Somehow, the anesthesiologist managed to put you under general anesthesia. Finally. Someone come and put your leg back on the table. Your baby was born. She was beautiful. She was perfect. And I want you to know that in that moment, I did my best to honor the birth of your firstborn. I wiped the mucous off her face, and said hello. I welcomed her, and told her she was beautiful. I told her that her mother loved her, and handed her to the nurse so that they could work on getting her to come around.
After your baby was gone. The OR was quiet. We all took a few moments to catch our breaths, shake out our legs and nerves.
The nurse that had been with you all night was on her phone.
Later the doctor told you that in "in the future you should just cut your losses and have c-sections" and I wanted to punch her in the throat for that.
A nurse manager asked you how you felt about the experience, not four hours after the fact. You responded that you were happy everyone was okay. You told her that you were okay. I'm not sure if you are aware, but that response is written down and kept for some time so that staff can keep track of how they are doing. This has been shown to increase the hospital satisfaction rates.
When she reported to the doctor that you were "okay with how everything went down," I also wanted to punch her in the throat. I hope you understand how unrealistic it was to have expected you to completely integrate that experience. You don't have to stick with that response either. You can change your mind and not be okay with it. You can decide that you were never okay with it, and that you said you were because you were in shock. By some extreme psychological poweress you WERE okay with it, that's okay too. What ever you feel is okay, and that nurse had no business asking you a question like that. I could go on and on about how it is so inappropriate to ask that question even after a good experience. But that is another subject for another day.

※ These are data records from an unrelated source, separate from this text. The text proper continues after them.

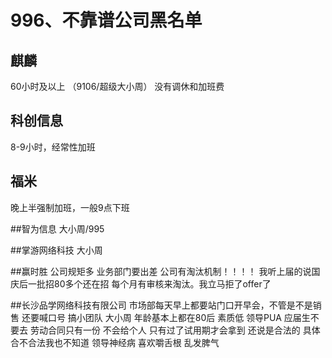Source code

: # 996、不靠谱公司黑名单

## 麒麟
60小时及以上 （9106/超级大小周）
没有调休和加班费


## 科创信息
8-9小时，经常性加班


## 福米
晚上半强制加班，一般9点下班


##智为信息
大小周/995


##掌游网络科技
大小周


##赢时胜
公司规矩多 业务部门要出差   公司有淘汰机制！！！！  我听上届的说国庆后一批招80多个还在招 每个月有审核来淘汰。我立马拒了offer了


##长沙品学网络科技有限公司
市场部每天早上都要站门口开早会，不管是不是销售 还要喊口号  搞小团队   大小周  年龄基本上都在80后   素质低  领导PUA   应届生不要去   劳动合同只有一份  不会给个人 只有过了试用期才会拿到   还说是合法的  具体合不合法我也不知道   领导神经病 喜欢嚼舌根  乱发脾气










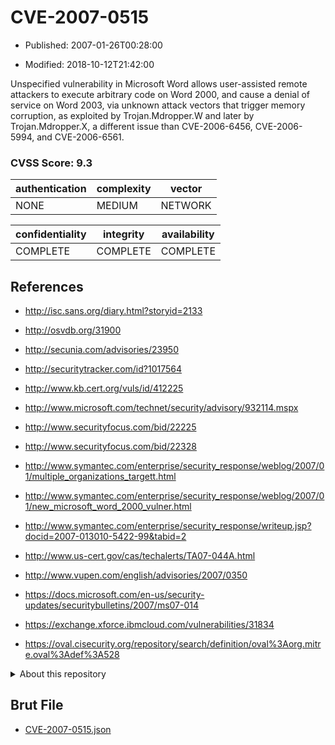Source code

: # CVE-2007-0515

- Published: 2007-01-26T00:28:00

- Modified: 2018-10-12T21:42:00

Unspecified vulnerability in Microsoft Word allows user-assisted remote attackers to execute arbitrary code on Word 2000, and cause a denial of service on Word 2003, via unknown attack vectors that trigger memory corruption, as exploited by Trojan.Mdropper.W and later by Trojan.Mdropper.X, a different issue than CVE-2006-6456, CVE-2006-5994, and CVE-2006-6561.

### CVSS Score: **9.3**

| authentication | complexity | vector |
| --- | --- | --- |
| NONE | MEDIUM | NETWORK |

| confidentiality | integrity | availability |
| --- | --- | --- |
| COMPLETE | COMPLETE | COMPLETE |

## References

* http://isc.sans.org/diary.html?storyid=2133

* http://osvdb.org/31900

* http://secunia.com/advisories/23950

* http://securitytracker.com/id?1017564

* http://www.kb.cert.org/vuls/id/412225

* http://www.microsoft.com/technet/security/advisory/932114.mspx

* http://www.securityfocus.com/bid/22225

* http://www.securityfocus.com/bid/22328

* http://www.symantec.com/enterprise/security_response/weblog/2007/01/multiple_organizations_targett.html

* http://www.symantec.com/enterprise/security_response/weblog/2007/01/new_microsoft_word_2000_vulner.html

* http://www.symantec.com/enterprise/security_response/writeup.jsp?docid=2007-013010-5422-99&tabid=2

* http://www.us-cert.gov/cas/techalerts/TA07-044A.html

* http://www.vupen.com/english/advisories/2007/0350

* https://docs.microsoft.com/en-us/security-updates/securitybulletins/2007/ms07-014

* https://exchange.xforce.ibmcloud.com/vulnerabilities/31834

* https://oval.cisecurity.org/repository/search/definition/oval%3Aorg.mitre.oval%3Adef%3A528

<details>
<summary>About this repository</summary> 

  This repository is part of the project [Live Hack CVE](https://github.com/Live-Hack-CVE). Main website can be found [www.live-hack.org](https://www.live-hack.org) 
  
  Made by [Sn0wAlice](https://github.com/Sn0wAlice) for the people that care about security and need to have a feed of the latest CVEs. Hope you enjoy it, don't forget to star the repo and follow me on [Twitter](https://twitter.com/Sn0wAlice) and [Github](https://github.com/Sn0wAlice). And that is my [personnal website](https://www.alice-snow.me/)

  - [Home Page](https://github.com/Live-Hack-CVE)
  - [Framework](https://github.com/Live-Hack-CVE/cve-framework)
  - [CVE database](https://github.com/Live-Hack-CVE/full_database)
  - [Changelog](https://github.com/Live-Hack-CVE/Changelog)
</details>

## Brut File

* [CVE-2007-0515.json](https://raw.githubusercontent.com/Live-Hack-CVE/full_database/main/cves/2007/CVE-2007-0515.json)

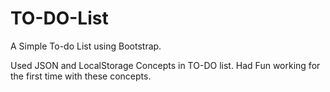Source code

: # TO-DO-List
A Simple To-do List using Bootstrap.

Used JSON and LocalStorage Concepts in TO-DO list.
Had Fun working for the first time with these concepts.
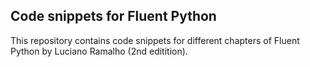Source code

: ## Code snippets for Fluent Python

This repository contains code snippets for different chapters of Fluent Python by Luciano Ramalho (2nd editition).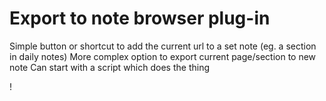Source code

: # Export to note browser plug-in

Simple button or shortcut to add the current url to a set note (eg. a section in daily notes)
More complex option to export current page/section to new note
Can start with a script which does the thing

!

If you wanted to seek legal action, I imagine you might have a case. But birth trauma doesn't get the attention or validation it deserves in society or in our courts of law.

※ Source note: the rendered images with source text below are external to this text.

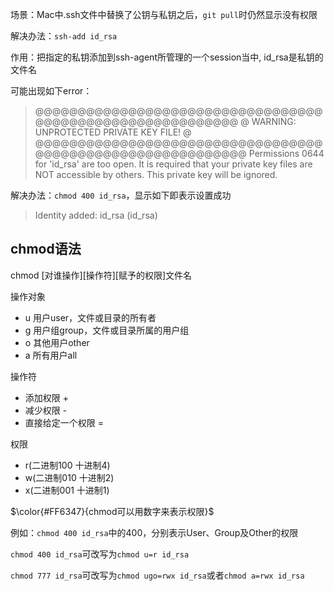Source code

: 场景：Mac中.ssh文件中替换了公钥与私钥之后，`git pull`时仍然显示没有权限

解决办法：`ssh-add id_rsa`

作用：把指定的私钥添加到ssh-agent所管理的一个session当中, id_rsa是私钥的文件名

可能出现如下error：
>@@@@@@@@@@@@@@@@@@@@@@@@@@@@@@@@@@@@@@@@@@@@@@@@@@@@@@@@@@
@         WARNING: UNPROTECTED PRIVATE KEY FILE!          @
@@@@@@@@@@@@@@@@@@@@@@@@@@@@@@@@@@@@@@@@@@@@@@@@@@@@@@@@@@@
Permissions 0644 for 'id_rsa' are too open.
It is required that your private key files are NOT accessible by others.
This private key will be ignored.

解决办法：`chmod 400 id_rsa`，显示如下即表示设置成功

>Identity added: id_rsa (id_rsa)

## chmod语法 ##

chmod [对谁操作][操作符][赋予的权限]文件名

操作对象
* u 用户user，文件或目录的所有者
* g 用户组group，文件或目录所属的用户组
* o 其他用户other
* a 所有用户all

操作符
* 添加权限 +
* 减少权限 -
* 直接给定一个权限 =

权限
* r(二进制100  十进制4)
* w(二进制010  十进制2)
* x(二进制001  十进制1)

$\color{#FF6347}{chmod可以用数字来表示权限}$

例如：`chmod 400 id_rsa`中的400，分别表示User、Group及Other的权限

`chmod 400 id_rsa`可改写为`chmod u=r id_rsa`

`chmod 777 id_rsa`可改写为`chmod ugo=rwx id_rsa`或者`chmod a=rwx id_rsa`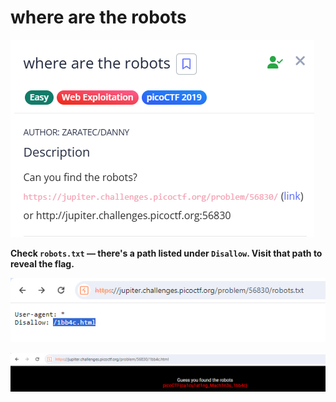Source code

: # where are the robots


![image.png](image.png)

**Check `robots.txt` — there's a path listed under `Disallow`. Visit that path to reveal the flag.**

![image.png](image%201.png)

![image.png](image%202.png)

I guess my point is this: your body didn't fail you. You are not broken. Your baby isn't and never was naughty or broken.
The system failed you.
I failed you.
I can't tell you how much I wanted to rush over and grab your hand and tell you exactly what was going down. I wish I was the kind of strong and brave person who would put my job, with a paycheck that pays for health insurance and food and a roof over my baby's head, all on the line to do the right thing. God Almighty, I wish I had that kind of courage and faith. I wish I could have told that doctor and that nurse how I felt about those comments. I should have told you.

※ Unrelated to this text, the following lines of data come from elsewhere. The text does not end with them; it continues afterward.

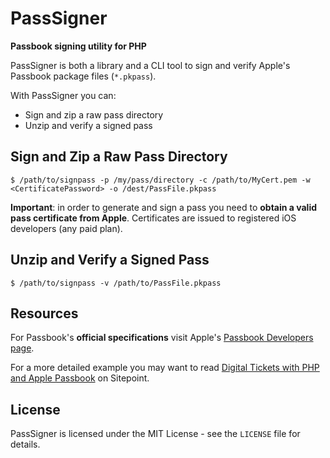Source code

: # PassSigner

**Passbook signing utility for PHP**

PassSigner is both a library and a CLI tool to sign and verify Apple's Passbook package files (`*.pkpass`).

With PassSigner you can:

 - Sign and zip a raw pass directory
 - Unzip and verify a signed pass


## Sign and Zip a Raw Pass Directory

    $ /path/to/signpass -p /my/pass/directory -c /path/to/MyCert.pem -w <CertificatePassword> -o /dest/PassFile.pkpass

**Important**: in order to generate and sign a pass you need to **obtain a valid pass certificate from Apple**. Certificates are issued to registered iOS developers (any paid plan).

## Unzip and Verify a Signed Pass

    $ /path/to/signpass -v /path/to/PassFile.pkpass

## Resources

For Passbook's **official specifications** visit Apple's [Passbook Developers page](https://developer.apple.com/passbook/).

For a more detailed example you may want to read [Digital Tickets with PHP and Apple Passbook](http://www.sitepoint.com/create-digital-tickets-with-php-and-apple-passbook/) on Sitepoint.

## License

PassSigner is licensed under the MIT License - see the `LICENSE` file for details.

And I'm sorry. I want to ask for your forgiveness, but I am too ashamed. The quote "The only thing evil needs to triumph is for the righteous to do nothing" plays over and over in my mind. Your scream as I tore open your body haunts me to this day. I will never forget you. I will never forget what I did to you.
You are so young. I hope and pray that someday, if you choose to bring another beautiful baby into this world (because seriously, you make cute ones!), you find a care provider who believes in you and who respects you enough to obtain your informed consent for every procedure and every drug and intervention. Find someone who will look you in the eye. If they tell you a drug or procedure has no side effects, RUN! That is always a lie! Even a simple vaginal exam has risks! You deserve to know, and you deserve a care provider who knows and cares. And I hope that the birth of your next baby brings healing to your whole family.